En plus des conclusions des enquêtes alimentaires qui permettent d'établir un lien entre consommation de coquillages et survenue de GEA chez les consommateurs, il est nécessaire d'obtenir des résultats d'analyse virologique sur les coprologies réalisées chez les malades et sur des prélèvements faits sur les produits suspectés (voire sur la zone d'origine) si l’on veut établir un lien épidémiologique certain entre les TIAC et la contamination des produits (voire du milieu). Cela permet de comparer les séquences virales (au moins au niveau du génogroupe) entre coquillages suspectés et consommateurs malades.
En l’absence d’analyse virologique systématique sur les coprocultures, l’existence d’une TIAC due à la consommation de coquillages et la présence de norovirus dans les coquillages consommés et issus de la zone établissent un lien probable entre coquillages suspectés et consommateurs malades mais non certain. Le lien épidémiologique est considéré ici comme avéré lorsqu'un faisceau de preuves converge vers une même hypothèse. Il résulte de l’association des différents éléments épidémiologiques (symptômes, incubation, analyses) et alimentaires (enquête traçabilité sur les aliments suspectés) disponibles. 
Bien entendu le rédacteur de cette note de service doit bien savoir que les TIAC sont sous estimées en France comme ailleurs … car les données des toxi-infections alimentaires collectives ont longtemps étét l’alpha et l’oméga en France des maladies infectieuses d'origine jusqu'à la publication précité de l'étude l'InVS en janvier 2018.

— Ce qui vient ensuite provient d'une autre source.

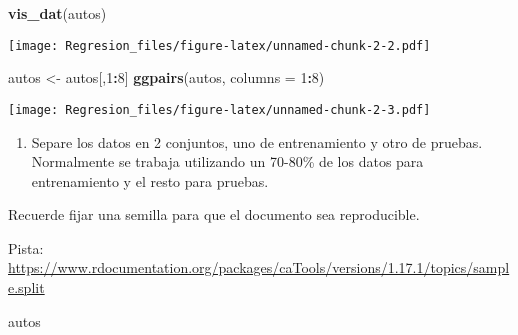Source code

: \documentclass[]{article}
\newenvironment{Shaded}{\begin{snugshade}}{\end{snugshade}}
\newcommand{\DataTypeTok}[1]{\textcolor[rgb]{0.13,0.29,0.53}{#1}}
\newcommand{\DecValTok}[1]{\textcolor[rgb]{0.00,0.00,0.81}{#1}}
\newcommand{\KeywordTok}[1]{\textcolor[rgb]{0.13,0.29,0.53}{\textbf{#1}}}
\newcommand{\NormalTok}[1]{#1}
\newcommand{\OperatorTok}[1]{\textcolor[rgb]{0.81,0.36,0.00}{\textbf{#1}}}
\newcommand{\StringTok}[1]{\textcolor[rgb]{0.31,0.60,0.02}{#1}}
\providecommand{\tightlist}{%
  \setlength{\itemsep}{0pt}\setlength{\parskip}{0pt}}
\begin{document}
\begin{Shaded}
\begin{Highlighting}[]
\KeywordTok{vis_dat}\NormalTok{(autos)}
\end{Highlighting}
\end{Shaded}

\texttt{[image: Regresion\_files/figure-latex/unnamed-chunk-2-2.pdf]}

\begin{Shaded}
\begin{Highlighting}[]
\NormalTok{autos <-}\StringTok{ }\NormalTok{autos[,}\DecValTok{1}\OperatorTok{:}\DecValTok{8}\NormalTok{]}
\KeywordTok{ggpairs}\NormalTok{(autos, }\DataTypeTok{columns =} \DecValTok{1}\OperatorTok{:}\DecValTok{8}\NormalTok{)}
\end{Highlighting}
\end{Shaded}

\texttt{[image: Regresion\_files/figure-latex/unnamed-chunk-2-3.pdf]}

\begin{enumerate}
\def\labelenumi{\arabic{enumi}.}
\setcounter{enumi}{2}
\tightlist
\item
  Separe los datos en 2 conjuntos, uno de entrenamiento y otro de
  pruebas. Normalmente se trabaja utilizando un 70-80\% de los datos
  para entrenamiento y el resto para pruebas.
\end{enumerate}

Recuerde fijar una semilla para que el documento sea reproducible.

Pista:
\url{https://www.rdocumentation.org/packages/caTools/versions/1.17.1/topics/sample.split}

\begin{Shaded}
\begin{Highlighting}[]
\NormalTok{autos}
\end{Highlighting}
\end{Shaded}
\end{document}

Selon cette publication de 2003, la déclaration des TIAC représenterait la partie émergée de l’iceberg : 
C’est un fait, les toxi-infections alimentaires collectives (TIAC) souffrent d’une importante sous-déclaration, en France comme dans d’autres pays : on estime ainsi que moins d’une TIAC sur cinq, voire sur dix, serait effectivement déclarée.
L’Anses, en 2018, indique « Il convient donc de ne pas considérer les chiffres de déclaration infra comme une approche fiable de l’incidence des TIAC et de nuancer les éléments chiffrés à la lueur de cette sous-déclaration, … »

Il est temps de changer de logiciel de pensée …

Maintenant voyons ce cas de figure fourni par un ami,
Imaginez Madame P. infectée par des coquillages contaminés par norovirus. Elle contamine tous les membres de sa famille en les touchant, car ne lavant pas les mains en faisant mal la vaisselle, etc. Si Madame P. a bien été victime d'une infection par voie alimentaire, ce n'est pas le cas des membres de sa famille, ils ont été infectés par Mme P., pas par l'aliment causal
A mes yeux, cela ne correspond donc pas à la définition d'une TIAC (contractée à la suite de l'ingestion d'un même aliment). Mais c'est quand même une épidémie d’origine alimentaire ! C'est pourquoi je combats l'utilisation de ce fichu franco-français concept de TIAC, mais sans succès ...
Enfin, notons qu'à ce jour, nous n'avons toujours pas les données relatives aux toxi-infections alimentaires collectives déclarées en France en 2017 !

Complément du 12 janvier 2019. En 2018, pour les coquillages d'origine France, il y a eu 52 notifications au RASFF de l'UE, dont 39 pour des huîtres, sept pour des moules, quatre pour des clams et deux pour des coques. Norovirus était à l'origine dans 35 notifications.